An EP pass is given out to any foreign talent who qualifies and if the company is willing to pay the minimum salary of $2,800. Most EP work permit holders can apply for permanent resident status after two years and then for citizenship soon after. It is estimated that more than 300, 000 of our foreigners are holding EP work permit passes and they remain the top cream for citizenship conversion. They are also allow to bring in spouses, children and their own parents once they have the EP pass approved.
Vote buying through foreign-born citizens
Now we all heard of this argument, from the Online Citizen, to Temasek Review (Emeritus, times, wadever)
Let me just sum the retort in one sentence – Isn’t it EASIER to just say NO to immigration and make your own local populace happy and get votes?
Wait, isn’t most of the foreigners under WP/S-Pass/E-Pass/PRs and not citizens with voting power (After all Gilbert did mention that most foreigners DO NOT want to get citizenship)
Another contradiction? Opposition camps have fortunately gained good ground in the eastern part of Singapore whereby foreign citizens have a poorer showing because of the pricier cost of the properties out there. Most of the opposition parties managed to garner close to 43% of the total votes casted.Wait, didn’t Gilbert mention that these foreigners are well-to-do and well-paid? And they cannot afford “pricier properties”. Probably only one in ten households residing in Tampines belongs to a foreigner family.

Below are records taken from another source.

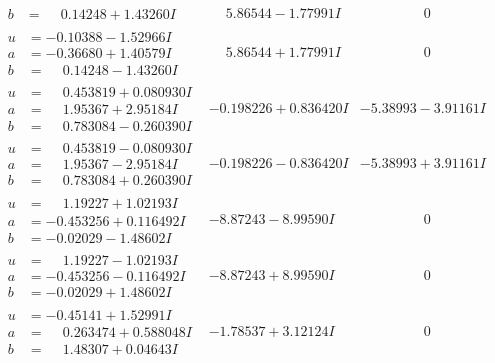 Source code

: \documentclass[1p]{elsarticle_modified}
\theoremstyle{definition}
\begin{document}
$$\begin{array}{c|c|c}
\begin{aligned}
b &= \phantom{-}0.14248 + 1.43260 I\end{aligned}
 & \phantom{-}5.86544 - 1.77991 I & \phantom{-0.000000 } 0 \\ \hline\begin{aligned}
u &= -0.10388 - 1.52966 I \\
a &= -0.36680 + 1.40579 I \\
b &= \phantom{-}0.14248 - 1.43260 I\end{aligned}
 & \phantom{-}5.86544 + 1.77991 I & \phantom{-0.000000 } 0 \\ \hline\begin{aligned}
u &= \phantom{-}0.453819 + 0.080930 I \\
a &= \phantom{-}1.95367 + 2.95184 I \\
b &= \phantom{-}0.783084 - 0.260390 I\end{aligned}
 & -0.198226 + 0.836420 I & -5.38993 - 3.91161 I \\ \hline\begin{aligned}
u &= \phantom{-}0.453819 - 0.080930 I \\
a &= \phantom{-}1.95367 - 2.95184 I \\
b &= \phantom{-}0.783084 + 0.260390 I\end{aligned}
 & -0.198226 - 0.836420 I & -5.38993 + 3.91161 I \\ \hline\begin{aligned}
u &= \phantom{-}1.19227 + 1.02193 I \\
a &= -0.453256 + 0.116492 I \\
b &= -0.02029 - 1.48602 I\end{aligned}
 & -8.87243 - 8.99590 I & \phantom{-0.000000 } 0 \\ \hline\begin{aligned}
u &= \phantom{-}1.19227 - 1.02193 I \\
a &= -0.453256 - 0.116492 I \\
b &= -0.02029 + 1.48602 I\end{aligned}
 & -8.87243 + 8.99590 I & \phantom{-0.000000 } 0 \\ \hline\begin{aligned}
u &= -0.45141 + 1.52991 I \\
a &= \phantom{-}0.263474 + 0.588048 I \\
b &= \phantom{-}1.48307 + 0.04643 I\end{aligned}
 & -1.78537 + 3.12124 I & \phantom{-0.000000 } 0 \\ \hline\begin{aligned}

\end{aligned}
\end{array}$$
\end{document}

Er Gilbert, any data? Or the keyword is “probably” A property friend told me how rich foreigners have out-bid many locals in the east for resale HDB houses causing the resale price index to shoot up every quarter.Most of them could also pay most or at least half of their property cost in cash – making them the darling of many banks out to capture a lucrative slice of the mortgage home loans
Wait, didn’t awhile back you said foreigners cannot afford the pricier properties?? Eh, and if they can pay most or at least half their property in cash (I assume the locals can pay up less in cold hard cash), then how do they make the “darling of many banks”? Banks make money by lending. Gilbert is in serious need of some education. (And he claims to have background in the finance industry)
Gilbert is incoherent and at best, inconsistant. He flip flops the story to his benefit, he couldn’t even get th basics correct, especially with the “story about banks”
So readers, take it with a huge bowl of salt please.